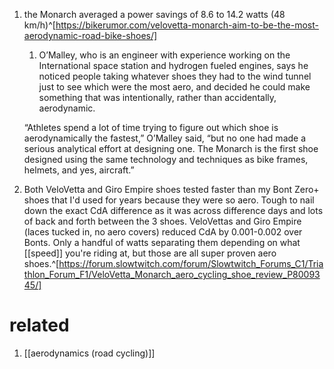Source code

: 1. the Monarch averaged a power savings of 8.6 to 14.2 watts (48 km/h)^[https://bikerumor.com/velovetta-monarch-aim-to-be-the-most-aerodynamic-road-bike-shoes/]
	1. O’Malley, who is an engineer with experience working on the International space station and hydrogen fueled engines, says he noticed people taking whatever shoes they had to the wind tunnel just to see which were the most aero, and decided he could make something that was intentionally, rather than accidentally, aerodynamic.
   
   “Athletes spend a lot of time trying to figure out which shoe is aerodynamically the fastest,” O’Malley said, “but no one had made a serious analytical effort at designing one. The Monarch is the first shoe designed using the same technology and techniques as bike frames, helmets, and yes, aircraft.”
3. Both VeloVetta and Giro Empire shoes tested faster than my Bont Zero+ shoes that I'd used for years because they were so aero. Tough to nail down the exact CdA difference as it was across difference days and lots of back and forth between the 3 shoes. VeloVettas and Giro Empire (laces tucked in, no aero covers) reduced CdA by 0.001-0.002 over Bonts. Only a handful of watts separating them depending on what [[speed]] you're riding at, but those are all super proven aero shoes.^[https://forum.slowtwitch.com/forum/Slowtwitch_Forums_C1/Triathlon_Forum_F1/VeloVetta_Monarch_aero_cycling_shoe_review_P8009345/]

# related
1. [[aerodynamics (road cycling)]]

* * *

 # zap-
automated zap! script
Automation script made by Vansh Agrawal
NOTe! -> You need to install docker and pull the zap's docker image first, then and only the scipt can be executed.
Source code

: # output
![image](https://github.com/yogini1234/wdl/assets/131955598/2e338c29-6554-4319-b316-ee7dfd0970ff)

* * *

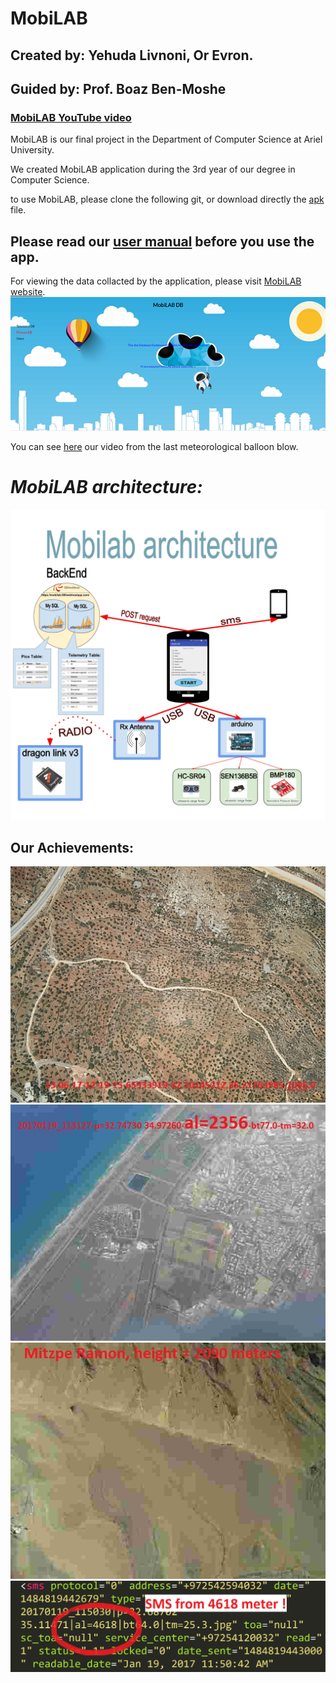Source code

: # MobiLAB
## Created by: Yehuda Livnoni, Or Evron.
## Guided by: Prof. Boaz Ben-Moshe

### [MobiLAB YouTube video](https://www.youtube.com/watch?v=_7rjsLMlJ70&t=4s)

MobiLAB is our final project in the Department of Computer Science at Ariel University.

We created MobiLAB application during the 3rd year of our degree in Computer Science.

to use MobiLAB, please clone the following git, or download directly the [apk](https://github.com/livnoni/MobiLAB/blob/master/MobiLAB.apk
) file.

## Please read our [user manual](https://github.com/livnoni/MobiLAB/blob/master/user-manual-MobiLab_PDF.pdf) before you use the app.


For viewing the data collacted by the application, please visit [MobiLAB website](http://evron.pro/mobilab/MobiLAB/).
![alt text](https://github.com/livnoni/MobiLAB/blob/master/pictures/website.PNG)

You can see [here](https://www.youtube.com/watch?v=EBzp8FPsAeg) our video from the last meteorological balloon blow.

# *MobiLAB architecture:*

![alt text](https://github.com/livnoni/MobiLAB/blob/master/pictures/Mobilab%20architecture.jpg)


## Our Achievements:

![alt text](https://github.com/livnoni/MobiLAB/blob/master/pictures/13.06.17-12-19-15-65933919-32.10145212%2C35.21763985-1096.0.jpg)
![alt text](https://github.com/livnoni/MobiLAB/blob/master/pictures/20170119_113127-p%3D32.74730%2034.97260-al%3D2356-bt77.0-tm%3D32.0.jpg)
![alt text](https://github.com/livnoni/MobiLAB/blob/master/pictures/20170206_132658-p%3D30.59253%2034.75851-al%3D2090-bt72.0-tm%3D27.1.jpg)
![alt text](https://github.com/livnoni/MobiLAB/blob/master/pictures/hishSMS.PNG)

▶ **Work request**
Find the word "application" in the entries above, then copy each line that holds it.

▶ **Task result**
We created MobiLAB application during the 3rd year of our degree in Computer Science.
For viewing the data collacted by the application, please visit [MobiLAB website](http://evron.pro/mobilab/MobiLAB/).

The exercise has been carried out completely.